[WHAT THE EXERCISE ASKS]: Starting at the first line of the material below and stopping after the line that includes "#### Status", write the lines out again exactly. Drop any pictures.

───── TASK MATERIAL

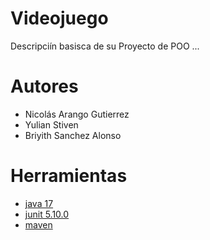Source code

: # Videojuego

Descripciín basisca de su Proyecto de POO ...

# Autores

- Nicolás Arango Gutierrez
- Yulian Stiven
- Briyith Sanchez Alonso

# Herramientas

- [java 17](https://adoptium.net/es)
- [junit 5.10.0](https://mvnrepository.com/artifact/org.junit.jupiter/junit-jupiter-api/5.10.0)
- [maven](https://maven.apache.org)


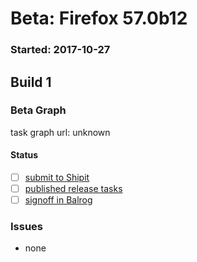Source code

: # Beta: Firefox 57.0b12

### Started: 2017-10-27

## Build 1

### Beta Graph
task graph url: unknown


#### Status
- [ ] [submit to Shipit](https://wiki.mozilla.org/Release:Release_Automation_on_Mercurial:Starting_a_Release#Submit_to_Ship_It)
- [ ] [published release tasks](../how-tos/relpro.md#4-publish-release)
- [ ] [signoff in Balrog](../how-tos/relpro.md#3-signoffs)

### Issues
- none
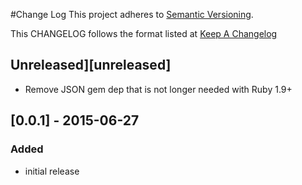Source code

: #Change Log
This project adheres to [Semantic Versioning](http://semver.org/).

This CHANGELOG follows the format listed at [Keep A Changelog](http://keepachangelog.com/)

## Unreleased][unreleased]
- Remove JSON gem dep that is not longer needed with Ruby 1.9+

## [0.0.1] - 2015-06-27
### Added
- initial release
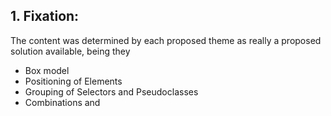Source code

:## 1. Fixation:

The content was determined by each proposed theme as really a proposed solution available, being they

- Box model
- Positioning of Elements
- Grouping of Selectors and Pseudoclasses
- Combinations and 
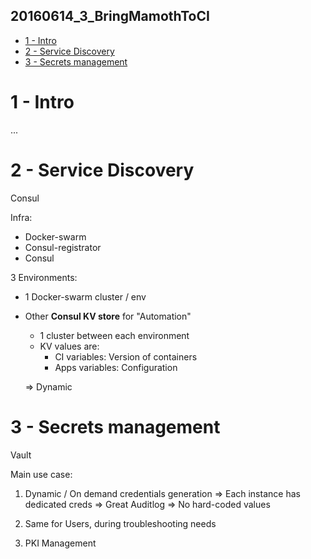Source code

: 20160614_3_BringMamothToCI
--------------------------

<!-- MarkdownTOC -->

- [1 - Intro](#1---intro)
- [2 - Service Discovery](#2---service-discovery)
- [3 - Secrets management](#3---secrets-management)

<!-- /MarkdownTOC -->




# 1 - Intro

...



# 2 - Service Discovery

Consul


Infra:
* Docker-swarm
* Consul-registrator
* Consul


3 Environments:
* 1 Docker-swarm cluster / env
* Other **Consul KV store** for "Automation"
  - 1 cluster between each environment
  - KV values are:
     + CI variables: Version of containers
     + Apps variables: Configuration

  => Dynamic



# 3 - Secrets management

Vault


Main use case: 
1. Dynamic / On demand credentials generation
  => Each instance has dedicated creds
  => Great Auditlog
  => No hard-coded values

2. Same for Users, during troubleshooting needs
3. PKI Management

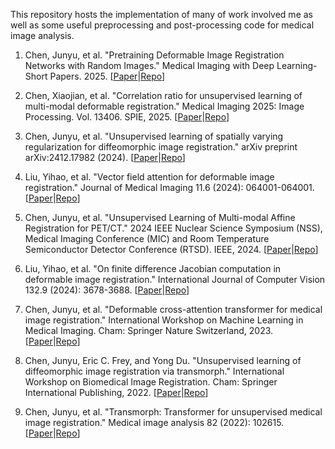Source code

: This repository hosts the implementation of many of work involved me as well as some useful preprocessing and post-processing code for medical image analysis.

1. Chen, Junyu, et al. "Pretraining Deformable Image Registration Networks with Random Images." Medical Imaging with Deep Learning-Short Papers. 2025. [[Paper](https://openreview.net/forum?id=NJANlZzxfi#discussion)|[Repo](https://github.com/junyuchen245/Pretraining_Image_Registration_DNNs)]

2. Chen, Xiaojian, et al. "Correlation ratio for unsupervised learning of multi-modal deformable registration." Medical Imaging 2025: Image Processing. Vol. 13406. SPIE, 2025. [[Paper](https://www.spiedigitallibrary.org/conference-proceedings-of-spie/13406/1340632/Correlation-ratio-for-unsupervised-learning-of-multi-modal-deformable-registration/10.1117/12.3047699.full)|[Repo](https://github.com/junyuchen245/Correlation_Ratio)]

3. Chen, Junyu, et al. "Unsupervised learning of spatially varying regularization for diffeomorphic image registration." arXiv preprint arXiv:2412.17982 (2024). [[Paper](https://arxiv.org/abs/2412.17982)|[Repo](https://github.com/junyuchen245/Spatially-Varying-Regularization-ImgReg)]

4. Liu, Yihao, et al. "Vector field attention for deformable image registration." Journal of Medical Imaging 11.6 (2024): 064001-064001. [[Paper](https://www.spiedigitallibrary.org/journals/journal-of-medical-imaging/volume-11/issue-6/064001/Vector-field-attention-for-deformable-image-registration/10.1117/1.JMI.11.6.064001.full)|[Repo](https://github.com/yihao6/vfa/)]

5. Chen, Junyu, et al. "Unsupervised Learning of Multi-modal Affine Registration for PET/CT." 2024 IEEE Nuclear Science Symposium (NSS), Medical Imaging Conference (MIC) and Room Temperature Semiconductor Detector Conference (RTSD). IEEE, 2024. [[Paper](https://arxiv.org/pdf/2409.13863)|[Repo](https://github.com/junyuchen245/Correlation_Ratio)]

6. Liu, Yihao, et al. "On finite difference Jacobian computation in deformable image registration." International Journal of Computer Vision 132.9 (2024): 3678-3688. [[Paper](https://link.springer.com/article/10.1007/s11263-024-02047-1)|[Repo](https://github.com/yihao6/digital_diffeomorphism)]

7. Chen, Junyu, et al. "Deformable cross-attention transformer for medical image registration." International Workshop on Machine Learning in Medical Imaging. Cham: Springer Nature Switzerland, 2023. [[Paper](https://arxiv.org/abs/2303.06179)|[Repo](https://github.com/junyuchen245/TransMorph_DCA)]

8. Chen, Junyu, Eric C. Frey, and Yong Du. "Unsupervised learning of diffeomorphic image registration via transmorph." International Workshop on Biomedical Image Registration. Cham: Springer International Publishing, 2022. [[Paper](https://link.springer.com/chapter/10.1007/978-3-031-11203-4_11)|[Repo](https://github.com/junyuchen245/TransMorph_TVF)]

9. Chen, Junyu, et al. "Transmorph: Transformer for unsupervised medical image registration." Medical image analysis 82 (2022): 102615. [[Paper](https://arxiv.org/abs/2111.10480)|[Repo](https://github.com/junyuchen245/TransMorph_Transformer_for_Medical_Image_Registration)]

──────────

[SOLUTION TO THE PROBLEM]:
Source code

: # Videojuego

Descripciín basisca de su Proyecto de POO ...

# Autores

- Nicolás Arango Gutierrez
- Yulian Stiven
- Briyith Sanchez Alonso

# Herramientas

- [java 17](https://adoptium.net/es)
- [junit 5.10.0](https://mvnrepository.com/artifact/org.junit.jupiter/junit-jupiter-api/5.10.0)
- [maven](https://maven.apache.org)


Source code

: # Beta: Firefox 57.0b12

### Started: 2017-10-27

## Build 1

### Beta Graph
task graph url: unknown


#### Status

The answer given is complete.